#### [Exercise]
Go through the entries below and print, exactly, the lines starting at the one with "Default | Description |" and ending at the one with "This project is", keeping both ends and no others.

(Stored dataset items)
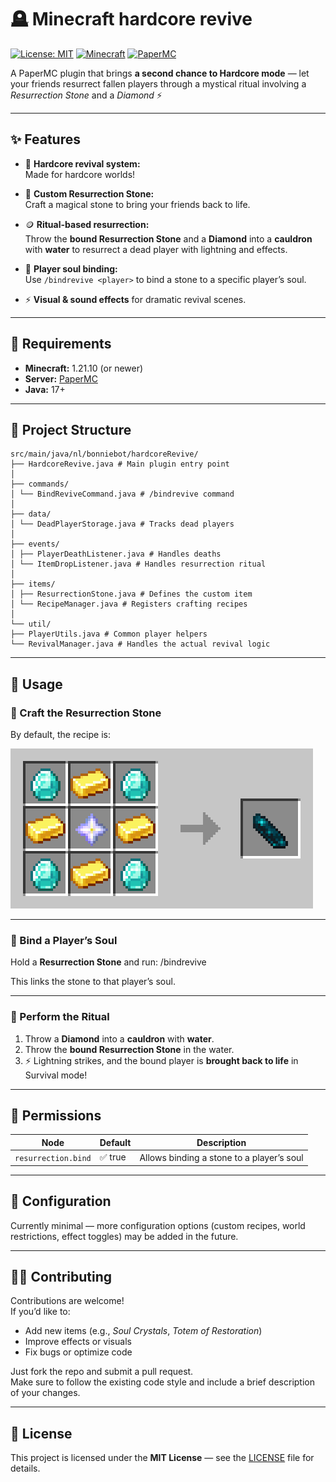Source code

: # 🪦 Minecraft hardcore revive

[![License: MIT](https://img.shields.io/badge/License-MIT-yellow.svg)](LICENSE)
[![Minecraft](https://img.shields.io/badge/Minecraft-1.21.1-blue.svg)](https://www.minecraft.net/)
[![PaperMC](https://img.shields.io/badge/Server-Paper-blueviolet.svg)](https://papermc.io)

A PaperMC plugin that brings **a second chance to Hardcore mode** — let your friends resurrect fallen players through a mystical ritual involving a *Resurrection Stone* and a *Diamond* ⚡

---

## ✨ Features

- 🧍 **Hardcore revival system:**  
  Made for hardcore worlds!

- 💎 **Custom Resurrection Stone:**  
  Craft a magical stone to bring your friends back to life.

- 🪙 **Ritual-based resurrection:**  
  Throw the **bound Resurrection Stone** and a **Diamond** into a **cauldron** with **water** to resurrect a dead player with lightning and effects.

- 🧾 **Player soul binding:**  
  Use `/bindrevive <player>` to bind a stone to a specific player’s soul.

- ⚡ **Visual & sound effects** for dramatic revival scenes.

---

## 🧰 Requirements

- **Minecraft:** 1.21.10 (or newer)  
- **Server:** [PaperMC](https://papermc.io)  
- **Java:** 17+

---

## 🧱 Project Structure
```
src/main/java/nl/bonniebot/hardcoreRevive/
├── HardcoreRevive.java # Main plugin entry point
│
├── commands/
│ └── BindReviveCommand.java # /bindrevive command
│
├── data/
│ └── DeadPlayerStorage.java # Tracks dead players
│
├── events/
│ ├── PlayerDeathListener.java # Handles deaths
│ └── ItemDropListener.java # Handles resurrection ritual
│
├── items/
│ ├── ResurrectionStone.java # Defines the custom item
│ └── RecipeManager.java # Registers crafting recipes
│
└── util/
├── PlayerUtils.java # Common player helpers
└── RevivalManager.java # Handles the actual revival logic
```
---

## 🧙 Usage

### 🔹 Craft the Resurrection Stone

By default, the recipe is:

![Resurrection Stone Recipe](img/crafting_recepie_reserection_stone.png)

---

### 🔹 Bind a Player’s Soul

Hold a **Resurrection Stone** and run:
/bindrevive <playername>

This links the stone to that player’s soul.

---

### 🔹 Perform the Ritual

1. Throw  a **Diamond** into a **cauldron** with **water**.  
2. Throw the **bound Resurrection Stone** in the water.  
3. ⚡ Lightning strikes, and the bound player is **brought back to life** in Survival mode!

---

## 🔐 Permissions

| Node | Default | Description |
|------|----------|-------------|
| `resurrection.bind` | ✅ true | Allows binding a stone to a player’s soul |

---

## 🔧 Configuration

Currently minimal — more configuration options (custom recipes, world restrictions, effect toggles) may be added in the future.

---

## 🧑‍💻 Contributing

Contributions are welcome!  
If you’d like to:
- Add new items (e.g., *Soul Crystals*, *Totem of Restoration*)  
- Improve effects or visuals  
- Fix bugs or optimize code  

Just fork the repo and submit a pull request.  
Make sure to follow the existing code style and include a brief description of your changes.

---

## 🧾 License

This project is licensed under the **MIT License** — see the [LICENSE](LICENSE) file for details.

...

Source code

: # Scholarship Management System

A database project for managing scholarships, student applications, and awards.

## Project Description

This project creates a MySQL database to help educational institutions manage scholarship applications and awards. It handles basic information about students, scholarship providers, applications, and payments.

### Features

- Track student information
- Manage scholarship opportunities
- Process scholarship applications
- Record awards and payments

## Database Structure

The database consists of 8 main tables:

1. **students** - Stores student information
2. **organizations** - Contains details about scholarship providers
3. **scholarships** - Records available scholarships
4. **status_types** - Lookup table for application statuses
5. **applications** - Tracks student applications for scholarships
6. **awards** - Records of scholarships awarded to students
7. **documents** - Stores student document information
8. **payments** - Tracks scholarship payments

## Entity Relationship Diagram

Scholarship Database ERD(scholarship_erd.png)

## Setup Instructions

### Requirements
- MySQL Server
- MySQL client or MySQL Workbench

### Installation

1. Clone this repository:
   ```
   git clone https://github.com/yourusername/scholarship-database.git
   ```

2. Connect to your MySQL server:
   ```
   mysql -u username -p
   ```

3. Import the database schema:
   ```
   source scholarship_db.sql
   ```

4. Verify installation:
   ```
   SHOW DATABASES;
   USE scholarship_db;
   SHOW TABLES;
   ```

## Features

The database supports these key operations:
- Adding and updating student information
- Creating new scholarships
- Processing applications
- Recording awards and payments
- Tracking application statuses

...

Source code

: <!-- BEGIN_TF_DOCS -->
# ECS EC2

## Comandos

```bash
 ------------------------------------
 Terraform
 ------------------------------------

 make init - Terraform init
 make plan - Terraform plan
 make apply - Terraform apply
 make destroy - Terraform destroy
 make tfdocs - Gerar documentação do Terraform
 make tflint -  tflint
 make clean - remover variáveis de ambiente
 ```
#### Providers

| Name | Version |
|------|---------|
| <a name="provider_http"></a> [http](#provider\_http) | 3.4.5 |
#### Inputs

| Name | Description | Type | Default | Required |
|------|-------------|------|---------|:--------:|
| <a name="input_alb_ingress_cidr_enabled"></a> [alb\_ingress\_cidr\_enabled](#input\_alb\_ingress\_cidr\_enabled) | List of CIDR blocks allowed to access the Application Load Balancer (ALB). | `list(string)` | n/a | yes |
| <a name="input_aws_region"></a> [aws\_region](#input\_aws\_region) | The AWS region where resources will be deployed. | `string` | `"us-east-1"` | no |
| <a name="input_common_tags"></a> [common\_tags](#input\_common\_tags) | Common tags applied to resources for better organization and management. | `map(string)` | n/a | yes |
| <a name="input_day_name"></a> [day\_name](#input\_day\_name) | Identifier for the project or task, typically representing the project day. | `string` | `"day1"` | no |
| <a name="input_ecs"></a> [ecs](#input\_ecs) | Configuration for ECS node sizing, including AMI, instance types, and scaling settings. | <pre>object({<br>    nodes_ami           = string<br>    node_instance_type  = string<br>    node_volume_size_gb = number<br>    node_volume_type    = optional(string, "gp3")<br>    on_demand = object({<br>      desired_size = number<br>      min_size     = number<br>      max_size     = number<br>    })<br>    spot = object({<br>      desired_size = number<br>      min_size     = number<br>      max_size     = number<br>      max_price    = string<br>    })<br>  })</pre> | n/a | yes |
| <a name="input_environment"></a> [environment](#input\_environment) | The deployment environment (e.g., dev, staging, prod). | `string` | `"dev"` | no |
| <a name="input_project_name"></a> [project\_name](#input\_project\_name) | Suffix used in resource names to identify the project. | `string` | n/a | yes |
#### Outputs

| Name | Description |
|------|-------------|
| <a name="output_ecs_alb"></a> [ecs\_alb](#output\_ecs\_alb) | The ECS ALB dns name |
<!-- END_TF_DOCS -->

#### [Solved exercise]
| Node | Default | Description |
|------|----------|-------------|
| `resurrection.bind` | ✅ true | Allows binding a stone to a player’s soul |

---

## 🔧 Configuration

Currently minimal — more configuration options (custom recipes, world restrictions, effect toggles) may be added in the future.

---

## 🧑‍💻 Contributing

Contributions are welcome!  
If you’d like to:
- Add new items (e.g., *Soul Crystals*, *Totem of Restoration*)  
- Improve effects or visuals  
- Fix bugs or optimize code  

Just fork the repo and submit a pull request.  
Make sure to follow the existing code style and include a brief description of your changes.

---

## 🧾 License

This project is licensed under the **MIT License** — see the [LICENSE](LICENSE) file for details.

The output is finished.